Activity: The answer must consist of every line below that contains the word "html".

--- Data excerpts Enclosed Below ---

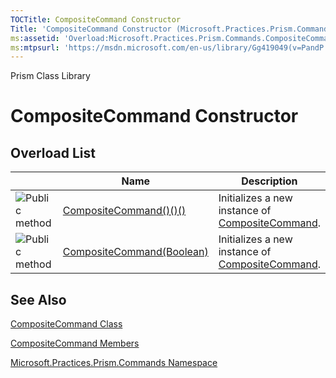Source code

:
 ```yaml
---
TOCTitle: CompositeCommand Constructor
Title: 'CompositeCommand Constructor (Microsoft.Practices.Prism.Commands)'
ms:assetid: 'Overload:Microsoft.Practices.Prism.Commands.CompositeCommand.\#ctor'
ms:mtpsurl: 'https://msdn.microsoft.com/en-us/library/Gg419049(v=PandP.50)'
---
```


Prism Class Library

CompositeCommand Constructor
============================

Overload List
-------------

<span id="overloadMembersTableToggle"></span>
<table>
<colgroup>
<col width="33%" />
<col width="33%" />
<col width="33%" />
</colgroup>
<thead>
<tr class="header">
<th> </th>
<th>Name</th>
<th>Description</th>
</tr>
</thead>
<tbody>
<tr class="odd">
<td><img src="https://msdn.microsoft.com/en-us/Gg419049.pubmethod(en-us,PandP.50).gif" title="Public method" /></td>
<td><a href="https://msdn.microsoft.com/m:microsoft.practices.prism.commands.compositecommand.">CompositeCommand()()()</a></td>
<td><div class="summary">
Initializes a new instance of <a href="https://msdn.microsoft.com/t:microsoft.practices.prism.commands.compositecommand">CompositeCommand</a>.
</div></td>
</tr>
<tr class="even">
<td><img src="https://msdn.microsoft.com/en-us/Gg419049.pubmethod(en-us,PandP.50).gif" title="Public method" /></td>
<td><a href="https://msdn.microsoft.com/m:microsoft.practices.prism.commands.compositecommand.">CompositeCommand(Boolean)</a></td>
<td><div class="summary">
Initializes a new instance of <a href="https://msdn.microsoft.com/t:microsoft.practices.prism.commands.compositecommand">CompositeCommand</a>.
</div></td>
</tr>
</tbody>
</table>

See Also
--------


[CompositeCommand Class](https://msdn.microsoft.com/t:microsoft.practices.prism.commands.compositecommand)

[CompositeCommand Members](https://msdn.microsoft.com/allmembers.t:microsoft.practices.prism.commands.compositecommand)

[Microsoft.Practices.Prism.Commands Namespace](https://msdn.microsoft.com/n:microsoft.practices.prism.commands)
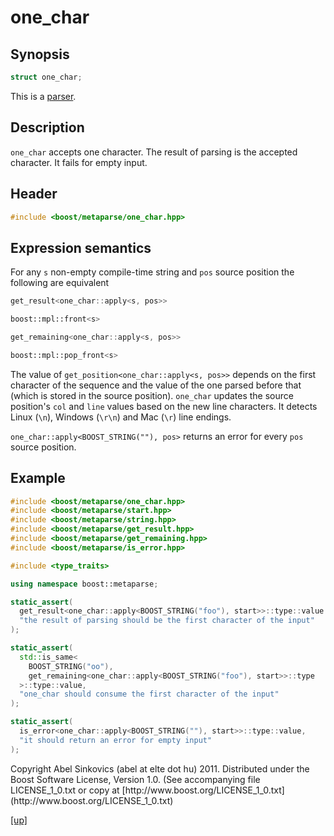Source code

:# one_char

## Synopsis

```cpp
struct one_char;
```

This is a [parser](parser.html).

## Description

`one_char` accepts one character. The result of parsing is the accepted
character. It fails for empty input.

## Header

```cpp
#include <boost/metaparse/one_char.hpp>
```

## Expression semantics

For any `s` non-empty compile-time string and `pos` source position the
following are equivalent

```cpp
get_result<one_char::apply<s, pos>>

boost::mpl::front<s>
```

```cpp
get_remaining<one_char::apply<s, pos>>

boost::mpl::pop_front<s>
```

The value of `get_position<one_char::apply<s, pos>>` depends on the first
character of the sequence and the value of the one parsed before that (which is
stored in the source position). `one_char` updates the source position's `col`
and `line` values based on the new line characters. It detects Linux (`\n`),
Windows (`\r\n`) and Mac (`\r`) line endings.

`one_char::apply<BOOST_STRING(""), pos>` returns an error for every `pos`
source position.

## Example

```cpp
#include <boost/metaparse/one_char.hpp>
#include <boost/metaparse/start.hpp>
#include <boost/metaparse/string.hpp>
#include <boost/metaparse/get_result.hpp>
#include <boost/metaparse/get_remaining.hpp>
#include <boost/metaparse/is_error.hpp>

#include <type_traits>

using namespace boost::metaparse;

static_assert(
  get_result<one_char::apply<BOOST_STRING("foo"), start>>::type::value == 'f',
  "the result of parsing should be the first character of the input"
);

static_assert(
  std::is_same<
    BOOST_STRING("oo"),
    get_remaining<one_char::apply<BOOST_STRING("foo"), start>>::type
  >::type::value,
  "one_char should consume the first character of the input"
);

static_assert(
  is_error<one_char::apply<BOOST_STRING(""), start>>::type::value,
  "it should return an error for empty input"
);
```

<p class="copyright">
Copyright Abel Sinkovics (abel at elte dot hu) 2011.
Distributed under the Boost Software License, Version 1.0.
(See accompanying file LICENSE_1_0.txt or copy at
[http://www.boost.org/LICENSE_1_0.txt](http://www.boost.org/LICENSE_1_0.txt)
</p>

[[up]](reference.html)


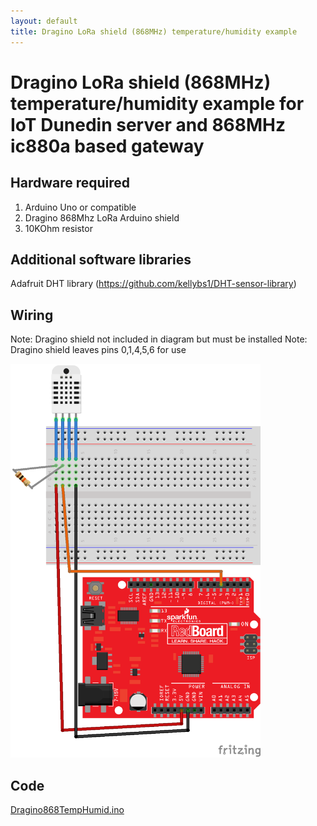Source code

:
 ```yaml
---
layout: default
title: Dragino LoRa shield (868MHz) temperature/humidity example 
---
```


#  Dragino LoRa shield (868MHz) temperature/humidity example for IoT Dunedin server and 868MHz ic880a based gateway

## Hardware required
1. Arduino Uno or compatible
2. Dragino 868Mhz LoRa Arduino shield 
3. 10KOhm resistor

## Additional software libraries
Adafruit DHT library (https://github.com/kellybs1/DHT-sensor-library)

## Wiring

Note: Dragino shield not included in diagram but must be installed
Note: Dragino shield leaves pins 0,1,4,5,6 for use

<img src="Dragino868TempHumid_bb.png" width="400">

## Code

<a href ="Dragino868TempHumid.ino">Dragino868TempHumid.ino</a>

--- End of Enclosed Data excerpts ---

Task answer:
This is a [parser](parser.html).
[[up]](reference.html)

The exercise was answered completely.